# TwinCAT PLC Control: Doku zu FB oder PRG erzeugen



## ahds (5 Mai 2010)

Hallo Forum,

habe eine kurze Frage zu den Möglichkeiten von TwinCAT PLC Control (oder anderen Tools?) bzgl. Dokumentation:

Hier in meiner Firma schreiben wir öfter Funktionsbausteine (FBs) und eben ganze Programme, welche eine Schnittstelle anbieten. Alles wird übrigens in ST entwickelt.

Versuche ich nun mittels Project -> Document... aus TwinCAT PLC Control heraus die FBs o.ä. zu "dokumentieren" dann bekomme ich einen "Ausdruck". 

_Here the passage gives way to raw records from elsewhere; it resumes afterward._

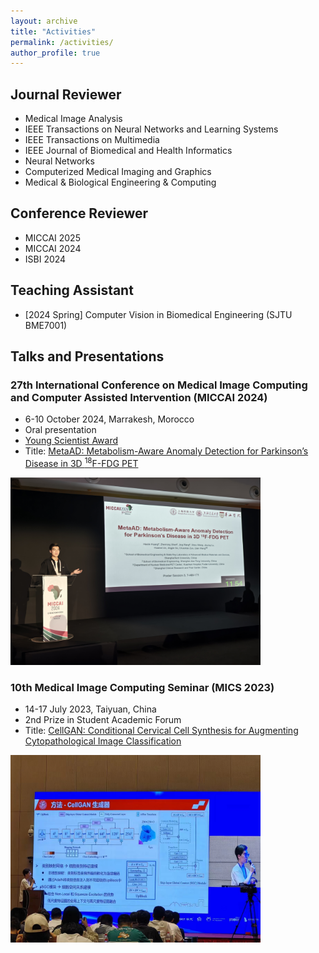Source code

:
 ```yaml
---
layout: archive
title: "Activities"
permalink: /activities/
author_profile: true
---
```



## Journal Reviewer
- Medical Image Analysis
- IEEE Transactions on Neural Networks and Learning Systems
- IEEE Transactions on Multimedia
- IEEE Journal of Biomedical and Health Informatics
- Neural Networks
- Computerized Medical Imaging and Graphics
- Medical & Biological Engineering & Computing


## Conference Reviewer
- MICCAI 2025
- MICCAI 2024
- ISBI 2024


## Teaching Assistant
- \[2024 Spring\] Computer Vision in Biomedical Engineering (SJTU BME7001)


## Talks and Presentations
### 27th International Conference on Medical Image Computing and Computer Assisted Intervention (MICCAI 2024)
- 6-10 October 2024, Marrakesh, Morocco
- Oral presentation
- [Young Scientist Award](https://miccai.org/index.php/about-miccai/awards/best-paper-award-and-young-scientist-award/)
- Title: [MetaAD: Metabolism-Aware Anomaly Detection for Parkinson’s Disease in 3D <sup>18</sup>F-FDG PET](https://link.springer.com/chapter/10.1007/978-3-031-72069-7_28)
<img src="/images/MICCAI2024.jpg" alt="MICCAI2024" width="400">
<!-- ![](/images/MICCAI2024.jpg) -->

### 10th Medical Image Computing Seminar (MICS 2023)
- 14-17 July 2023, Taiyuan, China
- 2nd Prize in Student Academic Forum 
- Title: [CellGAN: Conditional Cervical Cell Synthesis for Augmenting Cytopathological Image Classification](https://link.springer.com/chapter/10.1007/978-3-031-43987-2_47)
<img src="/images/MICS2023.jpg" alt="MICS2023" width="400">
<!-- ![](/images/MICS2023.jpg) -->
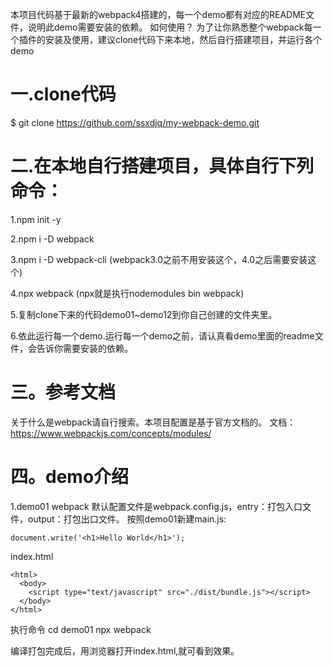 本项目代码基于最新的webpack4搭建的，每一个demo都有对应的README文件，说明此demo需要安装的依赖。
如何使用？
为了让你熟悉整个webpack每一个插件的安装及使用，建议clone代码下来本地，然后自行搭建项目，并运行各个demo

# 一.clone代码

$ git clone https://github.com/ssxdjq/my-webpack-demo.git

# 二.在本地自行搭建项目，具体自行下列命令：

1.npm init -y

2.npm i -D webpack

3.npm i -D webpack-cli (webpack3.0之前不用安装这个，4.0之后需要安装这个)

4.npx webpack (npx就是执行nodemodules bin webpack)

5.复制clone下来的代码demo01~demo12到你自己创建的文件夹里。

6.依此运行每一个demo.运行每一个demo之前，请认真看demo里面的readme文件，会告诉你需要安装的依赖。

# 三。参考文档

关于什么是webpack请自行搜索。本项目配置是基于官方文档的。
文档：https://www.webpackjs.com/concepts/modules/

# 四。demo介绍

1.demo01
webpack 默认配置文件是webpack.config.js，entry：打包入口文件，output：打包出口文件。
按照demo01新建main.js:

```
document.write('<h1>Hello World</h1>');

```
index.html

```
<html>
  <body>
    <script type="text/javascript" src="./dist/bundle.js"></script>
  </body>
</html>

```
执行命令
cd demo01
npx webpack

编译打包完成后，用浏览器打开index.html,就可看到效果。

Da ich aus der richtigen Software-Entwicklungsecke komme ist mir das viel zu mager. Gibt es also Möglichkeiten, die Schnittstellen im ST-Code sauber zu dokumentieren um daraus sinnvolle Dokus zu erstellen? Oder kennt jemand Tools, die so etwas leisten?

Für jeden Tip dankbar,
ahds


----------



## Cerberus (5 Mai 2010)

Hallo ahds,

FBs in einer Lib kannst du dokumentieren, indem du bei der Variablendeklaration der Schnittstelle Kommentare anhängst. Diese werden dann in der Bibliotheksverwaltung angezeigt (siehe Anhang).


----------



## FrankVonWelt (31 Mai 2012)

Hallo,

dieser thread is schon bissl älter, aber mich würde das thema auch brennend interessieren.
Ich stelle mir als ergebnis etwas in der Art wie die MSDN von M$ vor 

Hat jemand Erfahrungen?
gibt es evtl Parser von Drittherstellern, durch die man exportierten strukturierten Text jagen kann?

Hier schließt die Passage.